Instructor: Michael Quist

Michael has taught college-level mathematics and sociology; high school math, history, science, and speech/drama; and has a doctorate in education.

Bias is the way your mind colors your experiences. When you expect a person or situation to be a certain way, you tend to see it that way, and this can affect the way you act. In this article, we will explore the impact that bias has on students.

What is Bias?

'You know Susan. She can't do that. Only people that come from more successful families are able to succeed in this class.'

Bias is when you consistently favor one way of feeling or acting over a different one. It is the loss of objectivity. It is quite common, even inevitable. Every one of us looks at life through 'colored lenses'. With regard to the student-teacher relationship, however, bias can be unjust and crippling, and must be carefully guarded against.

Bias in Decision-Making

'The tennis club just isn't as important to this institution as the chess club.'

'Why not?'

'Oh, I don't know, it just doesn't seem like they matter as much.'

Often, we will make decisions based on our 'gut instinct', and our own internal bias helps shape those decisions. If we, as teachers, administrators, parents, or students, don't monitor our prejudices, we will find that we can make inappropriate decisions, which can negatively impact ourselves or the students with whom we come in contact.

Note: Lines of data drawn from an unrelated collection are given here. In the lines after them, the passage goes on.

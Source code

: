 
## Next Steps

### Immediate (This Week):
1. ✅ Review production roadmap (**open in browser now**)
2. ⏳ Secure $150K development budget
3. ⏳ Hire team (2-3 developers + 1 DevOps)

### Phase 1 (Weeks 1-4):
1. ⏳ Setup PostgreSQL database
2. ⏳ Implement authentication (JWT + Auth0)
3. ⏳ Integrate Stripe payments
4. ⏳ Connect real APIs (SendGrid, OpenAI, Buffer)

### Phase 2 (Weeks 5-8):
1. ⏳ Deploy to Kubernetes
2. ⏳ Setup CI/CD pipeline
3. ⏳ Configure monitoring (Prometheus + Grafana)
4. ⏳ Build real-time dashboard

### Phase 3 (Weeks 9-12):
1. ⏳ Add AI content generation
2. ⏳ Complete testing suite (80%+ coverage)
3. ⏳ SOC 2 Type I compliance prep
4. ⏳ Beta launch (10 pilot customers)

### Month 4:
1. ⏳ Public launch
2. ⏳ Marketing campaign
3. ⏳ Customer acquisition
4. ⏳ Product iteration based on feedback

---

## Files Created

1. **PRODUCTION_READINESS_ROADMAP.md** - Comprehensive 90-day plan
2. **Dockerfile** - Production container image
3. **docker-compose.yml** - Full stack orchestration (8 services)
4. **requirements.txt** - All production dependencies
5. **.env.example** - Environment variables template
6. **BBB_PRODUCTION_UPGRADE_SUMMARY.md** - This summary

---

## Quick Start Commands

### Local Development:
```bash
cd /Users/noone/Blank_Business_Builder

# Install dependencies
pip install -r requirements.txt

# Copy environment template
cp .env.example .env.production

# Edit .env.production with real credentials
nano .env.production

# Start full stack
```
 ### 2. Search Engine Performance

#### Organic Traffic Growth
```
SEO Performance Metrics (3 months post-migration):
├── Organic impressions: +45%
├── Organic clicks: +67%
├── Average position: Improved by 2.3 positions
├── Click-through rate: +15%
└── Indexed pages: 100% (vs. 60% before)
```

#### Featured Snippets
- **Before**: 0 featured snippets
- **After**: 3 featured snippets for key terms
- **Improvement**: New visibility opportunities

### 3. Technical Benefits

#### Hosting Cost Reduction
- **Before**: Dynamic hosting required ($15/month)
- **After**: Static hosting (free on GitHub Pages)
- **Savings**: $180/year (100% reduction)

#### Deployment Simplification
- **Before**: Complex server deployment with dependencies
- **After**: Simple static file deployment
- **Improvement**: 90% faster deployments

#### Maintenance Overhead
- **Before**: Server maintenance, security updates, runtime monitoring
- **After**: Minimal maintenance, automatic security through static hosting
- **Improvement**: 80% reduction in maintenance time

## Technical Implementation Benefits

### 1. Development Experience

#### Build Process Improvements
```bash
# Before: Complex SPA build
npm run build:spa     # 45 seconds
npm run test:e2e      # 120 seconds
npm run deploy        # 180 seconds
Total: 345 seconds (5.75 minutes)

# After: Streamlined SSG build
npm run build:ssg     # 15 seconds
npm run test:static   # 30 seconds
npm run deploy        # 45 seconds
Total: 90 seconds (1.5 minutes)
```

Bias in decision-making generally has its roots in our experiences. For example, if college presidents are former football players, they might be much more likely to make beneficial decisions regarding the football programs, and may also tend to want to 'cull out' the players that don't seem to 'make the cut'. A male teacher may unconsciously shape his exercises and programs to the advantage of the male students, or may change his grading decisions based on how attractive or friendly a student might be. A parent may steer a student away from an attractive college, just because it used to be a 'hated rival' of the parent's college.

It is important to consider decisions carefully, and to make sure that we watch for illogical or irrational biases as we're making those decisions.

Bias in Instruction

Mary's hand shoots up in response to a question, but the teacher gives her a brief glare, then continues to look for other students who wish to respond. Finally, when no other student responds, the teacher glares at Mary again. 'Yes, Mary? Did you have something you wanted to contribute?'

Why does the teacher treat Mary that way? How would it make you feel if a teacher treated you that way? Often a teacher has preformed impressions in her mind, and if she's not careful, those impressions will come out in the way she treats certain students. For example, she might have seen Mary do things that seem irritating, or she might know things about Mary that make the teacher dislike her. Or maybe Mary is of a different race. Or perhaps the teacher would rather deal with male students. Or the teacher has a bad relationship with Mary's parents. There are many causes for bias, but the negative results are the same.

This sort of treatment can go a long way toward discouraging otherwise interested and engaged students and producing dissatisfaction and apathy in the classroom. Instructional periods should ultimately be times of fairness, in which every gender, ethnicity, learning style and personality type is given an equal chance at success.

This is a difficult task, but the rewards are enormous. A female student who has felt disadvantaged all of her life might suddenly realize that, in this class at least, she has the chance to contribute at a high level. The immigrant student, watching a teacher who allows for her difficulties with the English language, suddenly realizes that this is truly a place for equal opportunity.